Ask what kinda call this guy uses.


----------



## prairiewolf (Feb 19, 2012)

I would say his own voice


----------



## JTKillough (May 4, 2010)

Yup. And pretty darn good too.


----------



## Rick Howard (Feb 25, 2012)

Not that it means anything but, I'm impressed.

I don't understand the pacing and jumping around the fellas do though. Can someone explain?


----------



## hassell (Feb 9, 2010)

Very impressed also, thanks for sharing.


----------



## prairiewolf (Feb 19, 2012)

Rick, they are putting everything they got into it, thats it !


----------



## dwtrees (Mar 5, 2012)

That is impressive. Wonder if he has any recordings of his calling. I think that would be great to put on a foxpro.


----------



## Rick Howard (Feb 25, 2012)

LOL I thought it might have something to do with making the sounds more audible to all the judges and spectators. Man was I off.
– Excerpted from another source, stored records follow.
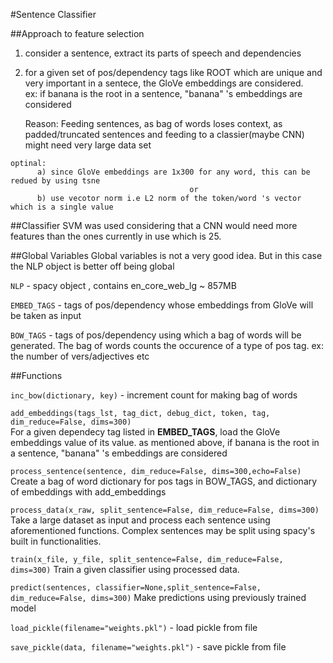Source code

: #Sentence Classifier

##Approach to feature selection
  1) consider a sentence, extract its parts of speech and dependencies
  2) for a given set of pos/dependency tags like ROOT which are unique and very important in a sentece, the GloVe embeddings are considered.  
  	 ex: if banana is the root in a sentence,   "banana" 's embeddings are considered

     Reason: Feeding sentences, as bag of words loses context, as padded/truncated sentences and feeding to a classier(maybe CNN) might need very large data set

    optinal: 
          a) since GloVe embeddings are 1x300 for any word, this can be redued by using tsne
                                            or
          b) use vecotor norm i.e L2 norm of the token/word 's vector which is a single value

##Classifier
SVM was used considering that a CNN would need more features than the ones currently in use which is 25.

##Global Variables
Global variables is not a very good idea. But in this case the NLP object is better off being global

`NLP` - spacy object , contains en_core_web_lg ~ 857MB

`EMBED_TAGS` - tags of pos/dependency whose embeddings from GloVe will be taken as input

`BOW_TAGS` - tags of pos/dependency using which a bag of words will be generated. 
 The bag of words counts the occurence of a type of pos tag. ex: the number of vers/adjectives etc

##Functions

`inc_bow(dictionary, key)` - increment count for making bag of words

`add_embeddings(tags_lst, tag_dict, debug_dict, token, tag, dim_reduce=False, dims=300)`  
For a given dependecy tag listed in **EMBED_TAGS**, load the GloVe embeddings value of its value.
as mentioned above,  if banana is the root in a sentence,   "banana" 's embeddings are considered

`process_sentence(sentence, dim_reduce=False, dims=300,echo=False)`
Create a bag of word dictionary for pos tags in BOW_TAGS, and dictionary of embeddings with add_embeddings

`process_data(x_raw, split_sentence=False, dim_reduce=False, dims=300)` 
Take a large dataset as input and process each sentence using aforementioned functions. Complex sentences may be split using spacy's built in functionalities.

`train(x_file, y_file, split_sentence=False, dim_reduce=False, dims=300)`
Train a given classifier using processed data.

`predict(sentences, classifier=None,split_sentence=False, dim_reduce=False, dims=300)` 
Make predictions using previously trained model

`load_pickle(filename="weights.pkl")` - load pickle from file

`save_pickle(data, filename="weights.pkl")` - save pickle from file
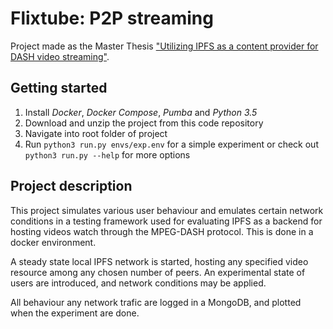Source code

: # Flixtube: P2P streaming
Project made as the Master Thesis ["Utilizing IPFS as a content provider for DASH video streaming"](https://github.com/andreasmalling/Master-Thesis).

## Getting started
1. Install *Docker*, *Docker Compose*, *Pumba* and *Python 3.5*
2. Download and unzip the project from this code repository
3. Navigate into root folder of project
4. Run ``python3 run.py envs/exp.env`` for a simple experiment or check out ``python3 run.py --help`` for more options

## Project description
This project simulates various user behaviour and emulates certain network conditions in a testing framework used for evaluating IPFS as a backend for hosting videos watch through the MPEG-DASH protocol. This is done in a docker environment.

A steady state local IPFS network is started, hosting any specified video resource among any chosen number of peers.
An experimental state of users are introduced, and network conditions may be applied.

All behaviour any network trafic are logged in a MongoDB, and plotted when the experiment are done.
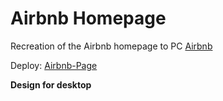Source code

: # Airbnb Homepage

Recreation of the Airbnb homepage to PC [Airbnb](https://www.airbnb.es/)

Deploy: [Airbnb-Page](https://courageous-vacherin-b1c8e6.netlify.app)

**Design for desktop**
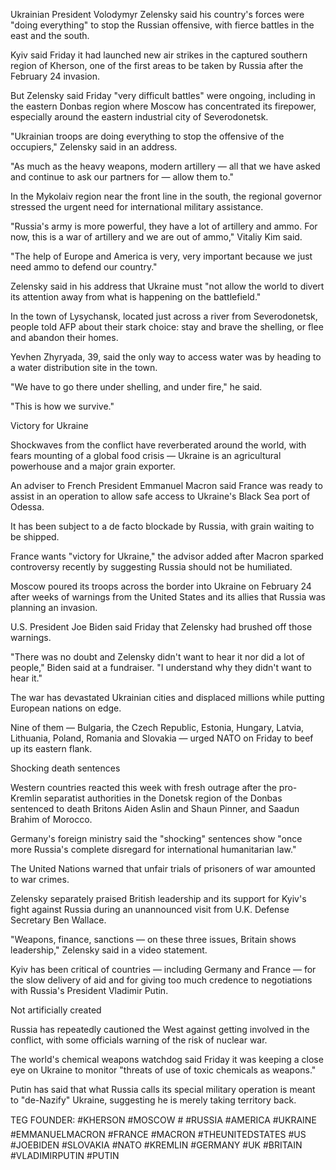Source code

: Ukrainian President Volodymyr Zelensky said his country's forces were "doing everything" to stop the Russian offensive, with fierce battles in the east and the south.

Kyiv said Friday it had launched new air strikes in the captured southern region of Kherson, one of the first areas to be taken by Russia after the February 24 invasion.

But Zelensky said Friday "very difficult battles" were ongoing, including in the eastern Donbas region where Moscow has concentrated its firepower, especially around the eastern industrial city of Severodonetsk.

"Ukrainian troops are doing everything to stop the offensive of the occupiers," Zelensky said in an address.

"As much as the heavy weapons, modern artillery — all that we have asked and continue to ask our partners for — allow them to."

In the Mykolaiv region near the front line in the south, the regional governor stressed the urgent need for international military assistance.

"Russia's army is more powerful, they have a lot of artillery and ammo. For now, this is a war of artillery and we are out of ammo," Vitaliy Kim said.

"The help of Europe and America is very, very important because we just need ammo to defend our country."

Zelensky said in his address that Ukraine must "not allow the world to divert its attention away from what is happening on the battlefield."

In the town of Lysychansk, located just across a river from Severodonetsk, people told AFP about their stark choice: stay and brave the shelling, or flee and abandon their homes. 

Yevhen Zhyryada, 39, said the only way to access water was by heading to a water distribution site in the town.

"We have to go there under shelling, and under fire," he said.

"This is how we survive."

Victory for Ukraine

Shockwaves from the conflict have reverberated around the world, with fears mounting of a global food crisis — Ukraine is an agricultural powerhouse and a major grain exporter.

An adviser to French President Emmanuel Macron said France was ready to assist in an operation to allow safe access to Ukraine's Black Sea port of Odessa.

It has been subject to a de facto blockade by Russia, with grain waiting to be shipped.

France wants "victory for Ukraine," the advisor added after Macron sparked controversy recently by suggesting Russia should not be humiliated.

Moscow poured its troops across the border into Ukraine on February 24 after weeks of warnings from the United States and its allies that Russia was planning an invasion.

U.S. President Joe Biden said Friday that Zelensky had brushed off those warnings.

"There was no doubt and Zelensky didn't want to hear it nor did a lot of people," Biden said at a fundraiser. "I understand why they didn't want to hear it."

The war has devastated Ukrainian cities and displaced millions while putting European nations on edge.

Nine of them — Bulgaria, the Czech Republic, Estonia, Hungary, Latvia, Lithuania, Poland, Romania and Slovakia — urged NATO on Friday to beef up its eastern flank.

Shocking death sentences 

Western countries reacted this week with fresh outrage after the pro-Kremlin separatist authorities in the Donetsk region of the Donbas sentenced to death Britons Aiden Aslin and Shaun Pinner, and Saadun Brahim of Morocco.

Germany's foreign ministry said the "shocking" sentences show "once more Russia's complete disregard for international humanitarian law."

The United Nations warned that unfair trials of prisoners of war amounted to war crimes.

Zelensky separately praised British leadership and its support for Kyiv's fight against Russia during an unannounced visit from U.K. Defense Secretary Ben Wallace.

"Weapons, finance, sanctions — on these three issues, Britain shows leadership," Zelensky said in a video statement.

Kyiv has been critical of countries — including Germany and France — for the slow delivery of aid and for giving too much credence to negotiations with Russia's President Vladimir Putin.

Not artificially created

Russia has repeatedly cautioned the West against getting involved in the conflict, with some officials warning of the risk of nuclear war.

The world's chemical weapons watchdog said Friday it was keeping a close eye on Ukraine to monitor "threats of use of toxic chemicals as weapons."

Putin has said that what Russia calls its special military operation is meant to "de-Nazify" Ukraine, suggesting he is merely taking territory back.















TEG FOUNDER:
#KHERSON
#MOSCOW
#
#RUSSIA
#AMERICA
#UKRAINE
#EMMANUELMACRON
#FRANCE
#MACRON
#THEUNITEDSTATES
#US
#JOEBIDEN
#SLOVAKIA
#NATO
#KREMLIN
#GERMANY
#UK
#BRITAIN
#VLADIMIRPUTIN
#PUTIN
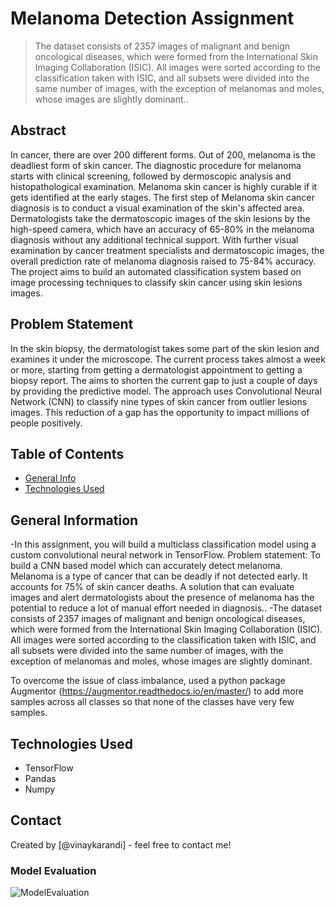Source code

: # Melanoma Detection Assignment
> The dataset consists of 2357 images of malignant and benign oncological diseases, which were formed from the International Skin Imaging Collaboration (ISIC). All images were sorted according to the classification taken with ISIC, and all subsets were divided into the same number of images, with the exception of melanomas and moles, whose images are slightly dominant..

## Abstract
In cancer, there are over 200 different forms. Out of 200, melanoma is the deadliest form of skin cancer. The diagnostic procedure for melanoma starts with clinical screening, followed by dermoscopic analysis and histopathological examination. Melanoma skin cancer is highly curable if it gets identified at the early stages. The first step of Melanoma skin cancer diagnosis is to conduct a visual examination of the skin's affected area. Dermatologists take the dermatoscopic images of the skin lesions by the high-speed camera, which have an accuracy of 65-80% in the melanoma diagnosis without any additional technical support. With further visual examination by cancer treatment specialists and dermatoscopic images, the overall prediction rate of melanoma diagnosis raised to 75-84% accuracy. The project aims to build an automated classification system based on image processing techniques to classify skin cancer using skin lesions images.


## Problem Statement
 In the skin biopsy, the dermatologist takes some part of the skin lesion and examines it under the microscope. The current process takes almost a week or more, starting from getting a dermatologist appointment to getting a biopsy report.
 The aims to shorten the current gap to just a couple of days by providing the predictive model.
 The approach uses Convolutional Neural Network (CNN) to classify nine types of skin cancer from outlier lesions images. This reduction of a gap has the opportunity to impact millions of people positively.

## Table of Contents
* [General Info](#general-information)
* [Technologies Used](#technologies-used)



## General Information
-In this assignment, you will build a multiclass classification model using a custom convolutional neural network in TensorFlow. 
Problem statement: To build a CNN based model which can accurately detect melanoma. Melanoma is a type of cancer that can be deadly if not detected early. It accounts for 75% of skin cancer deaths. A solution that can evaluate images and alert dermatologists about the presence of melanoma has the potential to reduce a lot of manual effort needed in diagnosis..
-The dataset consists of 2357 images of malignant and benign oncological diseases, which were formed from the International Skin Imaging Collaboration (ISIC). All images were sorted according to the classification taken with ISIC, and all subsets were divided into the same number of images, with the exception of melanomas and moles, whose images are slightly dominant.


To overcome the issue of class imbalance, used a python package  Augmentor (https://augmentor.readthedocs.io/en/master/) to add more samples across all classes so that none of the classes have very few samples.

## Technologies Used
- TensorFlow
- Pandas
- Numpy


## Contact
Created by [@vinaykarandi] - feel free to contact me!


### Model Evaluation
![ModelEvaluation](https://github.com/kshitij-raj/Melanoma-Skin-Cancer-Detection/blob/7e7a17d3c891bf12be42385979168135775654c4/Readme_images/ModelEvaluation.png)



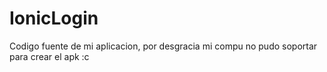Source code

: # IonicLogin
Codigo fuente de mi aplicacion, por desgracia mi compu no pudo soportar para crear el apk :c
Sensible me wants to give more points to the guy who hides under the table and plays some awesome sounds.


----------



## Ruger (Jan 22, 2011)

Impressive!


----------



## prairiewolf (Feb 19, 2012)

Wouldnt do him much good calling though, unless he wore a bunny suit, lol


----------



## OHIOOutdoors2 (May 1, 2013)

Lol that might scare the coyote...a 200 hundred pound bunny!!


----------



## LeadHead (Feb 11, 2012)

The only positive I see in using my existing calls is that their food bill is a lot smaller than this one would cost me.
I loved that last sequence! Paints a picture in your mind.


----------